But yesterday, the California Court of Appeal for the 3rd District ruled that bees could in fact qualify as fish, despite the (understandable) challenge brought forth by state almond growers and other groups. "Although the term fish is colloquially and commonly understood to refer to aquatic species, the term of art employed by the Legislature in the definition of fish…is not so limited," reads the decision. "Accordingly, a terrestrial invertebrate, like each of the four bumble bee species, may be listed as an endangered or threatened species under the Act." Invertebrates is certainly a broad category, and bees admittedly don't have backbones, but the ruling boggles the mind nonetheless.

"We certainly agree section 45 is ambiguous as to whether the Legislature intended for the definition of fish to apply to purely aquatic species," the decision continues. "A fish, as the term is commonly understood in everyday parlance, of course, lives in aquatic environments." Because a snail (a terrestrial invertebrate) was previously listed under the Act "and could have qualified as such only within the definition of fish," the court opted to liberally construe the Act and the legislature's intent when drafting it.

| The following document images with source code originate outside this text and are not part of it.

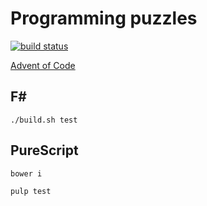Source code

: # Programming puzzles

[![build status][travis-image]][travis-url]

[Advent of Code](http://adventofcode.com/)

## F#

`./build.sh test`

## PureScript

```
bower i

pulp test
```

[travis-image]: https://travis-ci.org/tgrospic/advent-of-code.svg
[travis-url]: https://travis-ci.org/tgrospic/advent-of-code
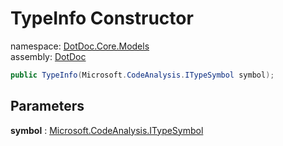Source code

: ﻿# TypeInfo Constructor

namespace: [DotDoc\.Core\.Models](../../DotDoc.Core.Models.md)<br />
assembly: [DotDoc](../../../DotDoc.md)



```csharp
public TypeInfo(Microsoft.CodeAnalysis.ITypeSymbol symbol);
```

## Parameters

__symbol__ : [Microsoft\.CodeAnalysis\.ITypeSymbol](https://docs.microsoft.com/ja-jp/dotnet/api/Microsoft.CodeAnalysis.ITypeSymbol)




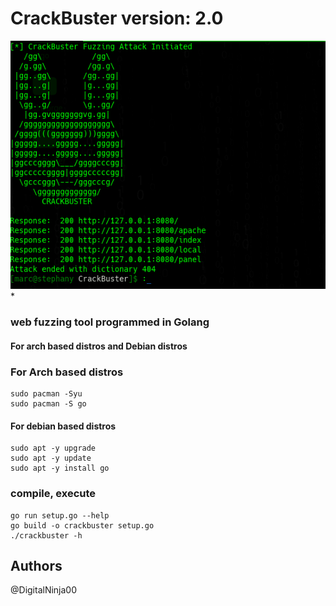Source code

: # CrackBuster version: 2.0
<center>
    <img src="cap1.png"><br>
</center>
* 

### web fuzzing tool programmed in Golang
#### For arch based distros and Debian distros
### For Arch based distros
```
sudo pacman -Syu
sudo pacman -S go
```
#### For debian based distros
```
sudo apt -y upgrade
sudo apt -y update
sudo apt -y install go

```
### compile, execute
```
go run setup.go --help
go build -o crackbuster setup.go 
./crackbuster -h
```
## Authors
@DigitalNinja00
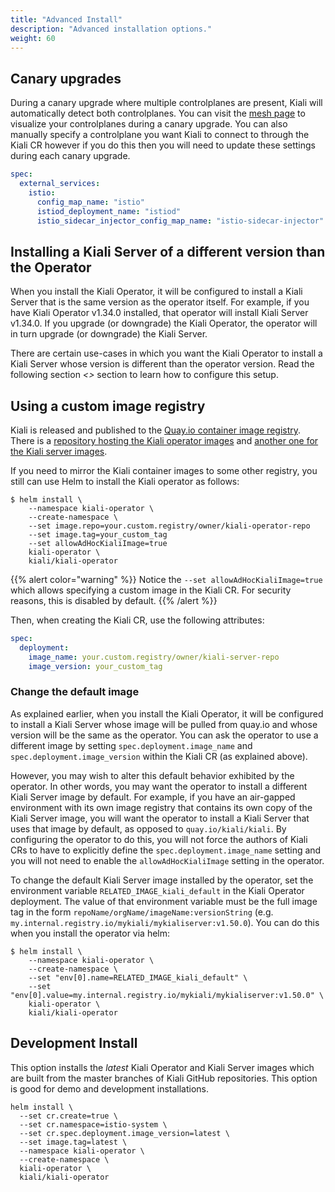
 ```yaml
---
title: "Advanced Install"
description: "Advanced installation options."
weight: 60
---
```


## Canary upgrades

During a canary upgrade where multiple controlplanes are present, Kiali will automatically
detect both controlplanes. You can visit the [mesh page](/docs/features/istio-component-status/#mesh-page)
to visualize your controlplanes during a canary upgrade. You can also manually
specify a controlplane you want Kiali to connect to through the Kiali CR however
if you do this then you will need to update these settings during each canary upgrade.

```yaml
spec:
  external_services:
    istio:
      config_map_name: "istio"
      istiod_deployment_name: "istiod"
      istio_sidecar_injector_config_map_name: "istio-sidecar-injector"
```

## Installing a Kiali Server of a different version than the Operator

When you install the Kiali Operator, it will be configured to install a Kiali
Server that is the same version as the operator itself. For example, if you
have Kiali Operator v1.34.0 installed, that operator will install Kiali Server
v1.34.0. If you upgrade (or downgrade) the Kiali Operator, the operator will in
turn upgrade (or downgrade) the Kiali Server.

There are certain use-cases in which you want the Kiali Operator to install a
Kiali Server whose version is different than the operator version. Read the
following section _<<Using a custom image registry>>_ section to learn how to
configure this setup.

## Using a custom image registry

Kiali is released and published to the [Quay.io container image registry](https://quay.io/). There is a [repository hosting the Kiali operator images](https://quay.io/repository/kiali/kiali-operator) and [another one for the Kiali server images](https://quay.io/repository/kiali/kiali).

If you need to mirror the Kiali container images to some other registry, you still can use Helm to install the Kiali operator as follows:

```
$ helm install \
    --namespace kiali-operator \
    --create-namespace \
    --set image.repo=your.custom.registry/owner/kiali-operator-repo
    --set image.tag=your_custom_tag
    --set allowAdHocKialiImage=true
    kiali-operator \
    kiali/kiali-operator
```

{{% alert color="warning" %}}
Notice the `--set allowAdHocKialiImage=true` which allows specifying a
custom image in the Kiali CR. For security reasons, this is disabled by
default.
{{% /alert %}}

Then, when creating the Kiali CR, use the following attributes:

```yaml
spec:
  deployment:
    image_name: your.custom.registry/owner/kiali-server-repo
    image_version: your_custom_tag
```

### Change the default image

As explained earlier, when you install the Kiali Operator, it will be
configured to install a Kiali Server whose image will be pulled from quay.io
and whose version will be the same as the operator. You can ask the operator to
use a different image by setting `spec.deployment.image_name` and
`spec.deployment.image_version` within the Kiali CR (as explained above).

However, you may wish to alter this default behavior exhibited by the operator.
In other words, you may want the operator to install a different Kiali Server
image by default. For example, if you have an air-gapped environment with its
own image registry that contains its own copy of the Kiali Server image, you
will want the operator to install a Kiali Server that uses that image by
default, as opposed to `quay.io/kiali/kiali`. By configuring the operator to do
this, you will not force the authors of Kiali CRs to have to explicitly define
the `spec.deployment.image_name` setting and you will not need to enable the
`allowAdHocKialiImage` setting in the operator.

To change the default Kiali Server image installed by the operator, set the
environment variable `RELATED_IMAGE_kiali_default` in the Kiali Operator
deployment.  The value of that environment variable must be the full image tag
in the form `repoName/orgName/imageName:versionString` (e.g.
`my.internal.registry.io/mykiali/mykialiserver:v1.50.0`). You can do this when
you install the operator via helm:

```
$ helm install \
    --namespace kiali-operator \
    --create-namespace \
    --set "env[0].name=RELATED_IMAGE_kiali_default" \
    --set "env[0].value=my.internal.registry.io/mykiali/mykialiserver:v1.50.0" \
    kiali-operator \
    kiali/kiali-operator
```


## Development Install

This option installs the _latest_ Kiali Operator and Kiali Server images which
are built from the master branches of Kiali GitHub repositories. This option is
good for demo and development installations.

```
helm install \
  --set cr.create=true \
  --set cr.namespace=istio-system \
  --set cr.spec.deployment.image_version=latest \
  --set image.tag=latest \
  --namespace kiali-operator \
  --create-namespace \
  kiali-operator \
  kiali/kiali-operator
```
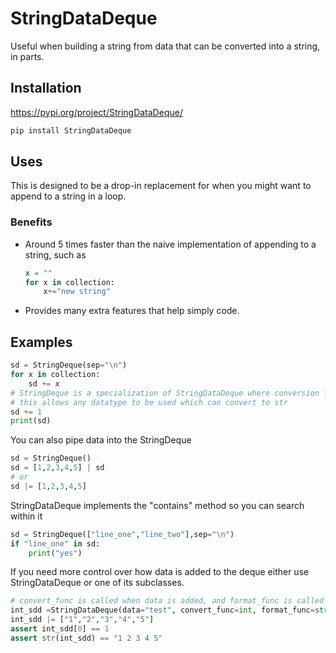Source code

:# StringDataDeque

Useful when building a string from data that can be converted into a string, in parts.

## Installation
https://pypi.org/project/StringDataDeque/
```bash
pip install StringDataDeque
```

## Uses

This is designed to be a drop-in replacement for when you might want to append to a string in a loop.

### Benefits
* Around 5 times faster than the naive implementation of appending to a string, such as
    ```python
    x = ""
    for x in collection:
        x+="new string"
    ```
* Provides many extra features that help simply code.

## Examples
```python
sd = StringDeque(sep="\n")
for x in collection:
    sd += x
# StringDeque is a specialization of StringDataDeque where conversion func is "str"
# this allows any datatype to be used which can convert to str
sd += 1
print(sd)
```

You can also pipe data into the StringDeque
```python
sd = StringDeque()
sd = [1,2,3,4,5] | sd
# or
sd |= [1,2,3,4,5]
```

StringDataDeque implements the "contains" method so you can search within it
```python
sd = StringDeque(["line_one","line_two"],sep="\n")
if "line_one" in sd:
    print("yes")
```

If you need more control over how data is added to the deque either use StringDataDeque or one of its subclasses.
```python
# convert_func is called when data is added, and format_func is called when data is printed.
int_sdd =StringDataDeque(data="test", convert_func=int, format_func=str,sep=" ")
int_sdd |= ["1","2","3","4","5"]
assert int_sdd[0] == 1
assert str(int_sdd) == "1 2 3 4 5"
```
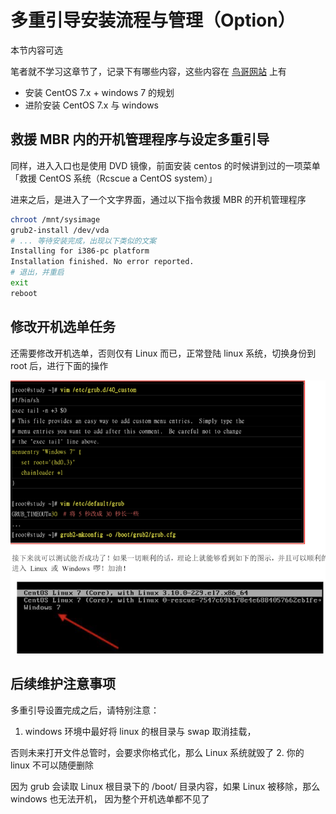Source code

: # 多重引导安装流程与管理（Option）
本节内容可选

笔者就不学习这章节了，记录下有哪些内容，这些内容在 [鸟哥网站](http://linux.vbird.org/linux_basic/0157installcentos7.php#ps4) 上有

- 安装 CentOS 7.x + windows 7 的规划
- 进阶安装 CentOS 7.x 与 windows

## 救援 MBR 内的开机管理程序与设定多重引导

同样，进入入口也是使用 DVD 镜像，前面安装 centos 的时候讲到过的一项菜单 「救援 CentOS 系统（Rcscue a CentOS system）」

进来之后，是进入了一个文字界面，通过以下指令救援 MBR 的开机管理程序

```bash
chroot /mnt/sysimage
grub2-install /dev/vda
# ... 等待安装完成，出现以下类似的文案
Installing for i386-pc platform
Installation finished. No error reported.
# 退出，并重启
exit
reboot

```

## 修改开机选单任务
还需要修改开机选单，否则仅有 Linux 而已，正常登陆 linux 系统，切换身份到 root 后，进行下面的操作

![](./assets/markdown-img-paste-20191004220015354.png)

## 后续维护注意事项
多重引导设置完成之后，请特别注意：

1. windows 环境中最好将 linux 的根目录与 swap 取消挂载，

  否则未来打开文件总管时，会要求你格式化，那么 Linux 系统就毁了
2. 你的 linux 不可以随便删除

  因为 grub 会读取 Linux 根目录下的 /boot/ 目录内容，如果 Linux 被移除，那么 windows 也无法开机，
  因为整个开机选单都不见了
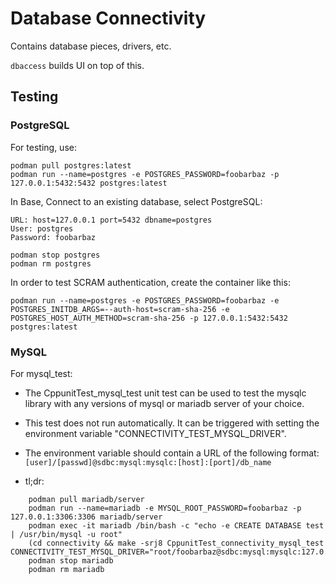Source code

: # Database Connectivity

Contains database pieces, drivers, etc.

`dbaccess` builds UI on top of this.

## Testing
### PostgreSQL

For testing, use:

    podman pull postgres:latest
    podman run --name=postgres -e POSTGRES_PASSWORD=foobarbaz -p 127.0.0.1:5432:5432 postgres:latest

In Base, Connect to an existing database, select PostgreSQL:

    URL: host=127.0.0.1 port=5432 dbname=postgres
    User: postgres
    Password: foobarbaz
    
    podman stop postgres
    podman rm postgres

In order to test SCRAM authentication, create the container like this:

    podman run --name=postgres -e POSTGRES_PASSWORD=foobarbaz -e POSTGRES_INITDB_ARGS=--auth-host=scram-sha-256 -e POSTGRES_HOST_AUTH_METHOD=scram-sha-256 -p 127.0.0.1:5432:5432 postgres:latest

### MySQL

For mysql_test:

- The CppunitTest_mysql_test unit test can be used to test the mysqlc
library with any versions of mysql or mariadb server of your choice.
  
- This test does not run automatically. It can be triggered with setting
the environment variable "CONNECTIVITY_TEST_MYSQL_DRIVER".
  
- The environment variable should contain a URL of the following format:
`[user]/[passwd]@sdbc:mysql:mysqlc:[host]:[port]/db_name`

- tl;dr:

```
    podman pull mariadb/server
    podman run --name=mariadb -e MYSQL_ROOT_PASSWORD=foobarbaz -p 127.0.0.1:3306:3306 mariadb/server
    podman exec -it mariadb /bin/bash -c "echo -e CREATE DATABASE test | /usr/bin/mysql -u root"
    (cd connectivity && make -srj8 CppunitTest_connectivity_mysql_test CONNECTIVITY_TEST_MYSQL_DRIVER="root/foobarbaz@sdbc:mysql:mysqlc:127.0.0.1:3306/test")
    podman stop mariadb
    podman rm mariadb
```
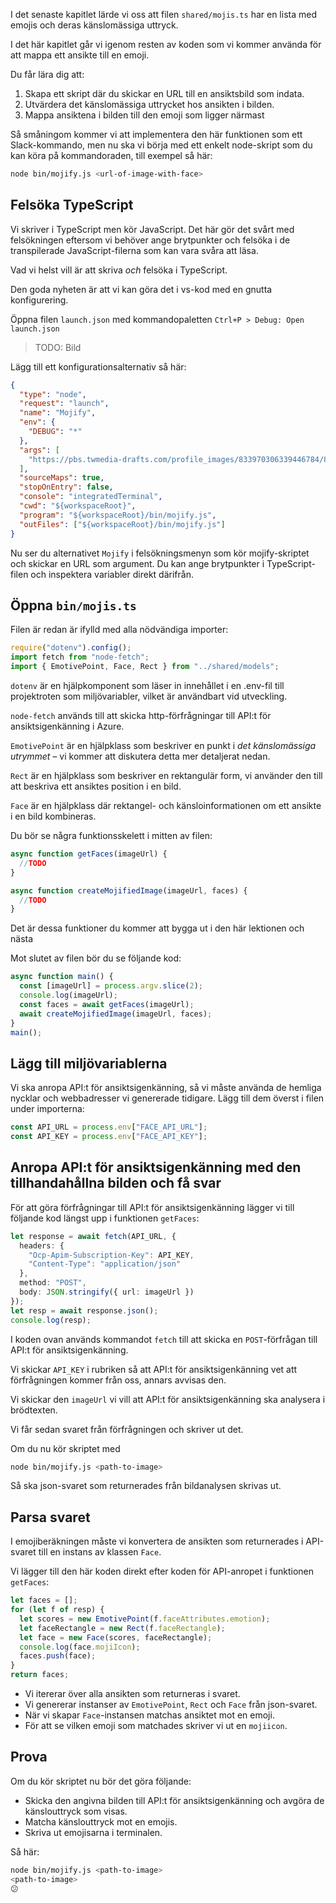 I det senaste kapitlet lärde vi oss att filen `shared/mojis.ts` har en lista med emojis och deras känslomässiga uttryck.

I det här kapitlet går vi igenom resten av koden som vi kommer använda för att mappa ett ansikte till en emoji.

Du får lära dig att:

1. Skapa ett skript där du skickar en URL till en ansiktsbild som indata.
2. Utvärdera det känslomässiga uttrycket hos ansikten i bilden.
3. Mappa ansiktena i bilden till den emoji som ligger närmast

Så småningom kommer vi att implementera den här funktionen som ett Slack-kommando, men nu ska vi börja med ett enkelt node-skript som du kan köra på kommandoraden, till exempel så här:

```bash
node bin/mojify.js <url-of-image-with-face>
```

## <a name="debugging-typescript"></a>Felsöka TypeScript

Vi skriver i TypeScript men kör JavaScript. Det här gör det svårt med felsökningen eftersom vi behöver ange brytpunkter och felsöka i de transpilerade JavaScript-filerna som kan vara svåra att läsa.

Vad vi helst vill är att skriva _och_ felsöka i TypeScript.

Den goda nyheten är att vi kan göra det i vs-kod med en gnutta konfigurering.

Öppna filen `launch.json` med kommandopaletten `Ctrl+P > Debug: Open launch.json`

> TODO: Bild

Lägg till ett konfigurationsalternativ så här:

```json
{
  "type": "node",
  "request": "launch",
  "name": "Mojify",
  "env": {
    "DEBUG": "*"
  },
  "args": [
    "https://pbs.twmedia-drafts.com/profile_images/833970306339446784/83MO53R9_400x400.jpg"
  ],
  "sourceMaps": true,
  "stopOnEntry": false,
  "console": "integratedTerminal",
  "cwd": "${workspaceRoot}",
  "program": "${workspaceRoot}/bin/mojify.js",
  "outFiles": ["${workspaceRoot}/bin/mojify.js"]
}
```

Nu ser du alternativet `Mojify` i felsökningsmenyn som kör mojify-skriptet och skickar en URL som argument. Du kan ange brytpunkter i TypeScript-filen och inspektera variabler direkt därifrån.

## <a name="open-up-binmojists"></a>Öppna `bin/mojis.ts`

Filen är redan är ifylld med alla nödvändiga importer:

```typescript
require("dotenv").config();
import fetch from "node-fetch";
import { EmotivePoint, Face, Rect } from "../shared/models";
```

`dotenv` är en hjälpkomponent som läser in innehållet i en .env-fil till projektroten som miljövariabler, vilket är användbart vid utveckling.

`node-fetch` används till att skicka http-förfrågningar till API:t för ansiktsigenkänning i Azure.

`EmotivePoint` är en hjälpklass som beskriver en punkt i _det känslomässiga utrymmet_ – vi kommer att diskutera detta mer detaljerat nedan.

`Rect` är en hjälpklass som beskriver en rektangulär form, vi använder den till att beskriva ett ansiktes position i en bild.

`Face` är en hjälpklass där rektangel- och känsloinformationen om ett ansikte i en bild kombineras.

Du bör se några funktionsskelett i mitten av filen:

```typescript
async function getFaces(imageUrl) {
  //TODO
}

async function createMojifiedImage(imageUrl, faces) {
  //TODO
}
```

Det är dessa funktioner du kommer att bygga ut i den här lektionen och nästa

Mot slutet av filen bör du se följande kod:

```typescript
async function main() {
  const [imageUrl] = process.argv.slice(2);
  console.log(imageUrl);
  const faces = await getFaces(imageUrl);
  await createMojifiedImage(imageUrl, faces);
}
main();
```

## <a name="add-the-environment-variables"></a>Lägg till miljövariablerna

Vi ska anropa API:t för ansiktsigenkänning, så vi måste använda de hemliga nycklar och webbadresser vi genererade tidigare. Lägg till dem överst i filen under importerna:

```typescript
const API_URL = process.env["FACE_API_URL"];
const API_KEY = process.env["FACE_API_KEY"];
```

## <a name="call-the-face-api-with-the-provided-image-and-get-a-response"></a>Anropa API:t för ansiktsigenkänning med den tillhandahållna bilden och få svar

För att göra förfrågningar till API:t för ansiktsigenkänning lägger vi till följande kod längst upp i funktionen `getFaces`:

```typescript
let response = await fetch(API_URL, {
  headers: {
    "Ocp-Apim-Subscription-Key": API_KEY,
    "Content-Type": "application/json"
  },
  method: "POST",
  body: JSON.stringify({ url: imageUrl })
});
let resp = await response.json();
console.log(resp);
```

I koden ovan används kommandot `fetch` till att skicka en `POST`-förfrågan till API:t för ansiktsigenkänning.

Vi skickar `API_KEY` i rubriken så att API:t för ansiktsigenkänning vet att förfrågningen kommer från oss, annars avvisas den.

Vi skickar den `imageUrl` vi vill att API:t för ansiktsigenkänning ska analysera i brödtexten.

Vi får sedan svaret från förfrågningen och skriver ut det.

Om du nu kör skriptet med

```bash
node bin/mojify.js <path-to-image>
```

Så ska json-svaret som returnerades från bildanalysen skrivas ut.

## <a name="parse-the-responce"></a>Parsa svaret

I emojiberäkningen måste vi konvertera de ansikten som returnerades i API-svaret till en instans av klassen `Face`.

Vi lägger till den här koden direkt efter koden för API-anropet i funktionen `getFaces`:

```typescript
let faces = [];
for (let f of resp) {
  let scores = new EmotivePoint(f.faceAttributes.emotion);
  let faceRectangle = new Rect(f.faceRectangle);
  let face = new Face(scores, faceRectangle);
  console.log(face.mojiIcon);
  faces.push(face);
}
return faces;
```

- Vi itererar över alla ansikten som returneras i svaret.
- Vi genererar instanser av `EmotivePoint`, `Rect` och `Face` från json-svaret.
- När vi skapar `Face`-instansen matchas ansiktet mot en emoji.
- För att se vilken emoji som matchades skriver vi ut en `mojiicon`.

## <a name="try-it-out"></a>Prova

Om du kör skriptet nu bör det göra följande:

- Skicka den angivna bilden till API:t för ansiktsigenkänning och avgöra de känslouttryck som visas.
- Matcha känslouttryck mot en emojis.
- Skriva ut emojisarna i terminalen.

Så här:

```bash
node bin/mojify.js <path-to-image>
<path-to-image>
😕
```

As Volokh Conspiracy blogger and law professor Ilya Somin points out, courts may interpret a "term of art" in seemingly counterintuitive ways. Those rulings frequently lead to confusion and messy implementation. "Imagine an ordinary Californian reading the state Endangered Species Act to try to figure out what actions might violate it. Such a person would be hard-pressed to figure out that harming bees is a no-no because the latter legally qualify as fish!" Somin argues.

Californians may now have to worry about what else qualifies as a fish since yesterday's decision establishes that "the Commission may list any invertebrate as an endangered or threatened species" if the invertebrate meets the requirements of the relevant statutes. Enter ladybugs, scorpions, moths, and butterflies.